Alors que l’on s’attendait à ce que le procureur de la CPI lance de nouveaux mandats d’arrêt contre la hiérarchie militaire sioniste, en premier lieu le chef d’état-major Herzi Halevi ainsi que des généraux et autres chefs de corps d’armée pour les crimes de guerre en série commis sur la bande de Ghaza, bien au contraire, il a encensé l’entité sioniste, affirmant qu’il n’est pas question pour lui de mettre «Israël avec sa démocratie et sa Cour suprême sur un pied d’égalité avec le Hamas».

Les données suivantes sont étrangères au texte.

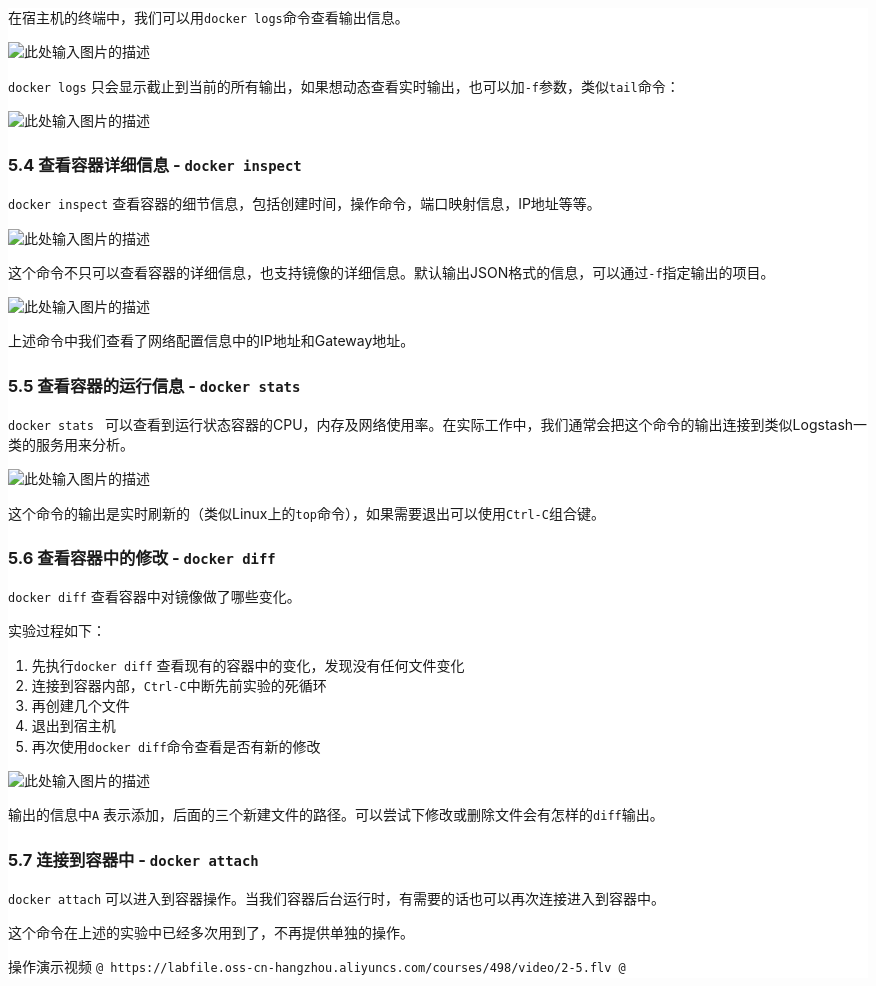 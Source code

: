在宿主机的终端中，我们可以用`docker logs`命令查看输出信息。

![此处输入图片的描述](https://dn-anything-about-doc.qbox.me/document-uid13labid1704timestamp1457313646454.png/wm)

`docker logs` 只会显示截止到当前的所有输出，如果想动态查看实时输出，也可以加`-f`参数，类似`tail`命令：

![此处输入图片的描述](https://dn-anything-about-doc.qbox.me/document-uid13labid1704timestamp1457313725110.png/wm)

### 5.4 查看容器详细信息 - `docker inspect`

`docker inspect` 查看容器的细节信息，包括创建时间，操作命令，端口映射信息，IP地址等等。

![此处输入图片的描述](https://dn-anything-about-doc.qbox.me/document-uid13labid1704timestamp1457313874553.png/wm)

这个命令不只可以查看容器的详细信息，也支持镜像的详细信息。默认输出JSON格式的信息，可以通过`-f`指定输出的项目。

![此处输入图片的描述](https://dn-anything-about-doc.qbox.me/document-uid13labid1704timestamp1457313990650.png/wm)

上述命令中我们查看了网络配置信息中的IP地址和Gateway地址。


### 5.5 查看容器的运行信息 - `docker stats`

`docker stats ` 可以查看到运行状态容器的CPU，内存及网络使用率。在实际工作中，我们通常会把这个命令的输出连接到类似Logstash一类的服务用来分析。

![此处输入图片的描述](https://dn-anything-about-doc.qbox.me/document-uid13labid1704timestamp1457314116133.png/wm)

这个命令的输出是实时刷新的（类似Linux上的`top`命令），如果需要退出可以使用`Ctrl-C`组合键。

### 5.6 查看容器中的修改 - `docker diff`

`docker diff` 查看容器中对镜像做了哪些变化。

实验过程如下：

1. 先执行`docker diff` 查看现有的容器中的变化，发现没有任何文件变化
2. 连接到容器内部，`Ctrl-C`中断先前实验的死循环
3. 再创建几个文件
4. 退出到宿主机
5. 再次使用`docker diff`命令查看是否有新的修改


![此处输入图片的描述](https://dn-anything-about-doc.qbox.me/document-uid13labid1704timestamp1457314388834.png/wm)

输出的信息中`A` 表示添加，后面的三个新建文件的路径。可以尝试下修改或删除文件会有怎样的`diff`输出。

### 5.7 连接到容器中 - `docker attach` 

`docker attach` 可以进入到容器操作。当我们容器后台运行时，有需要的话也可以再次连接进入到容器中。

这个命令在上述的实验中已经多次用到了，不再提供单独的操作。

操作演示视频
`@
https://labfile.oss-cn-hangzhou.aliyuncs.com/courses/498/video/2-5.flv
@`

Il y a là de quoi tomber à la renverse devant de tels propos et qui plus est sont tenus par un procureur international qui oublie que durant des mois au cours de l’année 2023 jusqu’à quelques jours avant l’attaque du 7 octobre, des centaines de milliers d’Israéliens sont descendus dans les rues pour contester la réforme de la Cour suprême envisagée par Netanyahu et les suprématistes de son gouvernement, avec l’appui des partis racistes de la Knesset ! De quelle démocratie parlez-vous, aurait-on envie de lui poser comme question, quant au Hamas, faut-il rappeler qu’il a remporté les élections à chaque fois qu’elles ont pu se tenir dans la bande de Ghaza.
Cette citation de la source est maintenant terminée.